Plain-text document sources
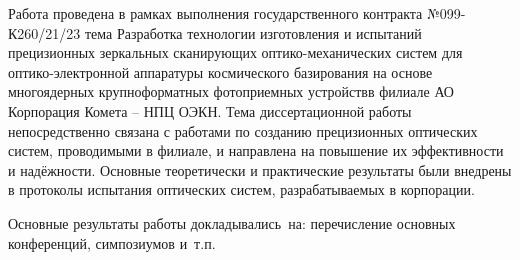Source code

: {\realisation} Работа проведена в рамках выполнения государственного контракта №099-К260/21/23 тема \flqq Разработка технологии изготовления и испытаний прецизионных зеркальных сканирующих оптико-механических систем для оптико-электронной аппаратуры космического базирования на основе многоядерных крупноформатных фотоприемных устройств\frqq  в филиале АО \flqq Корпорация \glqq Комета \grqq -- \glqq НПЦ ОЭКН\grqq \frqq. Тема диссертационной работы непосредственно связана с работами по созданию прецизионных оптических систем, проводимыми в филиале, и направлена на повышение их эффективности и надёжности. Основные теоретически и практические результаты были внедрены в протоколы испытания оптических систем, разрабатываемых в корпорации.

{\probation}
Основные результаты работы докладывались~на:
перечисление основных конференций, симпозиумов и~т.\:п.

**What is required:**
Pick each line holding the word "Основные" out of the data and copy it.

**Exercise result:**
: {\realisation} Работа проведена в рамках выполнения государственного контракта №099-К260/21/23 тема \flqq Разработка технологии изготовления и испытаний прецизионных зеркальных сканирующих оптико-механических систем для оптико-электронной аппаратуры космического базирования на основе многоядерных крупноформатных фотоприемных устройств\frqq  в филиале АО \flqq Корпорация \glqq Комета \grqq -- \glqq НПЦ ОЭКН\grqq \frqq. Тема диссертационной работы непосредственно связана с работами по созданию прецизионных оптических систем, проводимыми в филиале, и направлена на повышение их эффективности и надёжности. Основные теоретически и практические результаты были внедрены в протоколы испытания оптических систем, разрабатываемых в корпорации.
Основные результаты работы докладывались~на:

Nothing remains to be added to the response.